Copy the records that follow exactly as written, but not their pictures.
<<<<
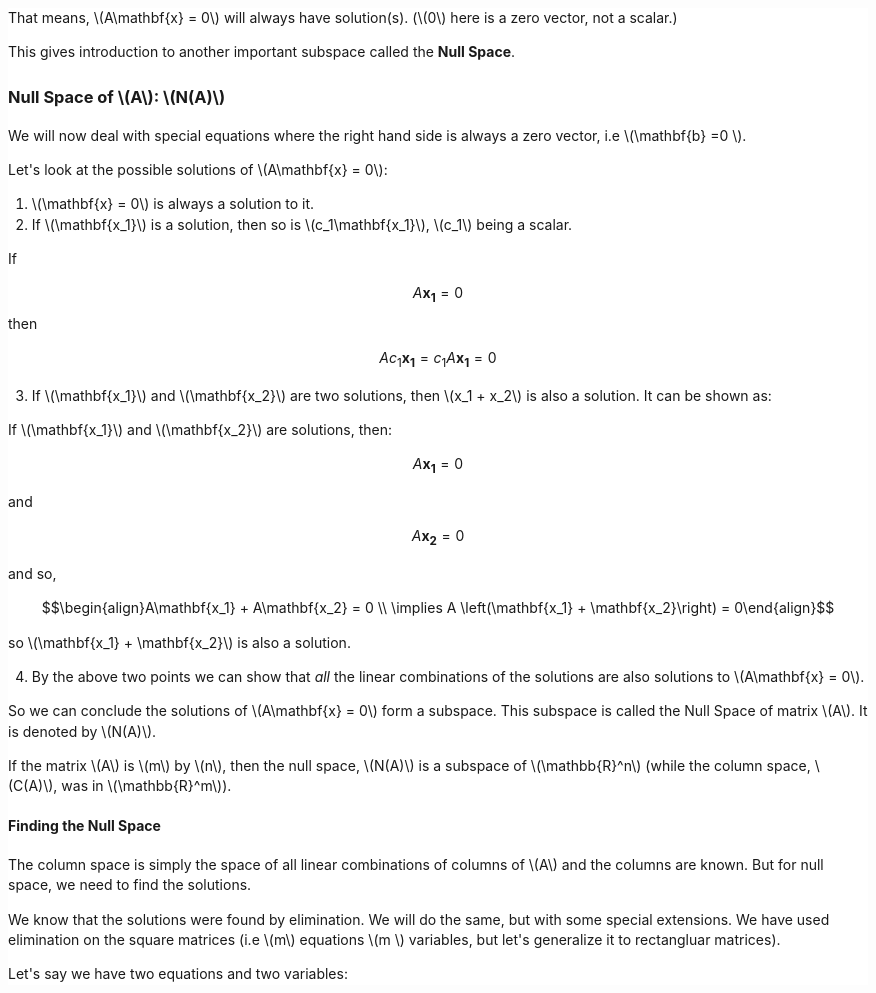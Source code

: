 That means, \\(A\mathbf{x} = 0\\) will always have solution(s). (\\(0\\) here is a zero vector, not a scalar.)

This gives introduction to another important subspace called the **Null Space**. 

### Null Space of \\(A\\): \\(N(A)\\)

We will now deal with special equations where the right hand side is always a zero vector, i.e \\(\mathbf{b} =0 \\).

Let's look at the possible solutions of \\(A\mathbf{x} = 0\\):

1. \\(\mathbf{x} = 0\\) is always a solution to it.
2. If \\(\mathbf{x_1}\\) is a solution, then so is \\(c_1\mathbf{x_1}\\), \\(c_1\\) being a scalar.


If

$$A\mathbf{x_1} = 0$$
then

$$Ac_1\mathbf{x_1} = c_1A\mathbf{x_1} = 0$$

3. If \\(\mathbf{x_1}\\) and \\(\mathbf{x_2}\\) are two solutions, then \\(x_1 + x_2\\) is also a solution. It can be shown as:

If \\(\mathbf{x_1}\\) and \\(\mathbf{x_2}\\) are solutions, then:

$$A\mathbf{x_1} = 0$$

and

$$A\mathbf{x_2} = 0$$

and so,

$$\begin{align}A\mathbf{x_1} + A\mathbf{x_2} = 0 \\ \implies A \left(\mathbf{x_1} + \mathbf{x_2}\right) = 0\end{align}$$

so \\(\mathbf{x_1} + \mathbf{x_2}\\) is also a solution.

4. By the above two points we can show that _all_ the linear combinations of the solutions are also solutions to \\(A\mathbf{x} = 0\\).

So we can conclude the solutions of \\(A\mathbf{x} = 0\\) form a subspace. This subspace is called the Null Space of matrix \\(A\\). It is denoted by \\(N(A)\\).

If the matrix \\(A\\) is \\(m\\) by \\(n\\), then the null space, \\(N(A)\\) is a subspace of \\(\mathbb{R}^n\\) (while the column space, \\(C(A)\\), was in \\(\mathbb{R}^m\\)).

#### Finding the Null Space

The column space is simply the space of all linear combinations of columns of \\(A\\) and the columns are known. But for null space, we need to find the solutions.

We know that the solutions were found by elimination. We will do the same, but with some special extensions. We have used elimination on the square matrices (i.e \\(m\\) equations \\(m \\) variables, but let's generalize it to rectangluar matrices).

Let's say we have two equations and two variables:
>>>>
### Response for this exercise
Source code

: That means, \\(A\mathbf{x} = 0\\) will always have solution(s). (\\(0\\) here is a zero vector, not a scalar.)

This gives introduction to another important subspace called the **Null Space**. 

### Null Space of \\(A\\): \\(N(A)\\)

We will now deal with special equations where the right hand side is always a zero vector, i.e \\(\mathbf{b} =0 \\).

Let's look at the possible solutions of \\(A\mathbf{x} = 0\\):

1. \\(\mathbf{x} = 0\\) is always a solution to it.
2. If \\(\mathbf{x_1}\\) is a solution, then so is \\(c_1\mathbf{x_1}\\), \\(c_1\\) being a scalar.


If

$$A\mathbf{x_1} = 0$$
then

$$Ac_1\mathbf{x_1} = c_1A\mathbf{x_1} = 0$$

3. If \\(\mathbf{x_1}\\) and \\(\mathbf{x_2}\\) are two solutions, then \\(x_1 + x_2\\) is also a solution. It can be shown as:

If \\(\mathbf{x_1}\\) and \\(\mathbf{x_2}\\) are solutions, then:

$$A\mathbf{x_1} = 0$$

and

$$A\mathbf{x_2} = 0$$

and so,

$$\begin{align}A\mathbf{x_1} + A\mathbf{x_2} = 0 \\ \implies A \left(\mathbf{x_1} + \mathbf{x_2}\right) = 0\end{align}$$

so \\(\mathbf{x_1} + \mathbf{x_2}\\) is also a solution.

4. By the above two points we can show that _all_ the linear combinations of the solutions are also solutions to \\(A\mathbf{x} = 0\\).

So we can conclude the solutions of \\(A\mathbf{x} = 0\\) form a subspace. This subspace is called the Null Space of matrix \\(A\\). It is denoted by \\(N(A)\\).

If the matrix \\(A\\) is \\(m\\) by \\(n\\), then the null space, \\(N(A)\\) is a subspace of \\(\mathbb{R}^n\\) (while the column space, \\(C(A)\\), was in \\(\mathbb{R}^m\\)).

#### Finding the Null Space

The column space is simply the space of all linear combinations of columns of \\(A\\) and the columns are known. But for null space, we need to find the solutions.

We know that the solutions were found by elimination. We will do the same, but with some special extensions. We have used elimination on the square matrices (i.e \\(m\\) equations \\(m \\) variables, but let's generalize it to rectangluar matrices).

Let's say we have two equations and two variables:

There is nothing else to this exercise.